There is an association between frailty and the eventual development of a range of chronic conditions among virally suppressed people over age 50, researchers reported in Clinical Infectious Diseases.

Six percent of 1,016 study participants (median age 51; 195 participants were women) were considered frail at baseline. Frailty assessment included measurements of grip strength and gait speed, as well as self-reported exhaustion, weight loss, and limitations on vigorous physical activity. Baseline frailty was associated with a higher risk of cardiovascular disease, diabetes, and bone disease a median of 21 to 23 months later. An increase in the frailty score over 48 weeks was also linked to a greater risk of death.

Researchers noted, however, that not all components of the score were related to all outcomes. For example, slow gait was associated with diabetes, but not with bone problems. The study authors also stated that, although the findings associated frailty with some chronic diseases, they did not offer proof of a causal relationship.

Routine annual frailty assessments for people living with HIV who are more than 50 years old could help predict the risk of age-related chronic diseases, study authors concluded.

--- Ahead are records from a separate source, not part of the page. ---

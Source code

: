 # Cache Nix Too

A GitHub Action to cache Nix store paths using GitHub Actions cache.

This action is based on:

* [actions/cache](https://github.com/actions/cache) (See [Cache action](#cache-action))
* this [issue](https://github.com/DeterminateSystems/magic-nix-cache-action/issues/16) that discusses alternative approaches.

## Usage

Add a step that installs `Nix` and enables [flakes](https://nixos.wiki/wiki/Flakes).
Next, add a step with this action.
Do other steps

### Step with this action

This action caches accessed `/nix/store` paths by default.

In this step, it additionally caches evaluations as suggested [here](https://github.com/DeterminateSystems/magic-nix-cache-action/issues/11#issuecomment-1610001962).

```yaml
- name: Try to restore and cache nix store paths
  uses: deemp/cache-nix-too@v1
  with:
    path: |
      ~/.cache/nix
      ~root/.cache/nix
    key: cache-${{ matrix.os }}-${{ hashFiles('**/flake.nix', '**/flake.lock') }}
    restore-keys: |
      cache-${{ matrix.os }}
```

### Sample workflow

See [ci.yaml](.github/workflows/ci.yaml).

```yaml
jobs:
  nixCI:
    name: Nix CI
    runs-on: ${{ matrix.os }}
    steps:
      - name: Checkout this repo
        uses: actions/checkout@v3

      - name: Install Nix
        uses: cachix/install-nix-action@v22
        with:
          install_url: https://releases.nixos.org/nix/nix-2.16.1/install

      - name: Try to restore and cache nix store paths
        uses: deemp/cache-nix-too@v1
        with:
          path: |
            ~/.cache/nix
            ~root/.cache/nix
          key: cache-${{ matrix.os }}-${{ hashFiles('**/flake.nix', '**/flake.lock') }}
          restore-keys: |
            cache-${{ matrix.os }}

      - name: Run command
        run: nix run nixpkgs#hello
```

Interventions, such as structured exercise programs, could then be used to mitigate some of that risk.


Atripla Effective for Long-Term Viral Suppression Overall, But Not in Some Subgroups

First-line efavirenz + tenofovir disoproxil fumarate + emtricitabine/lamivudine (Atripla) remains effective overall in maintaining long-term viral suppression, a European study published in AIDS found.

While the World Health Organization now prefers first-line therapy based on dolutegravir instead of Atripla, dolutegravir-based treatment is not accessible everywhere at a low cost, study authors noted. By contrast, a generic version of Atripla is available around the world, and many patients remain on the regimen after being originally prescribed it in the 2000s and 2010s.

For this paper, data was analyzed from 19,527 participants in the Collaboration of Observational HIV Epidemiological Research Europe (COHERE) and UK Collaborative HIV Cohort (UK CHIC) studies. Patients were followed for a median of 3.7 years after first being virally suppressed on Atripla. Rates of virologic failure and treatment interruption declined over the first three years, to less than 3.5/100 person-years for those who remained on the study regimen. Treatment interruption rates were also low.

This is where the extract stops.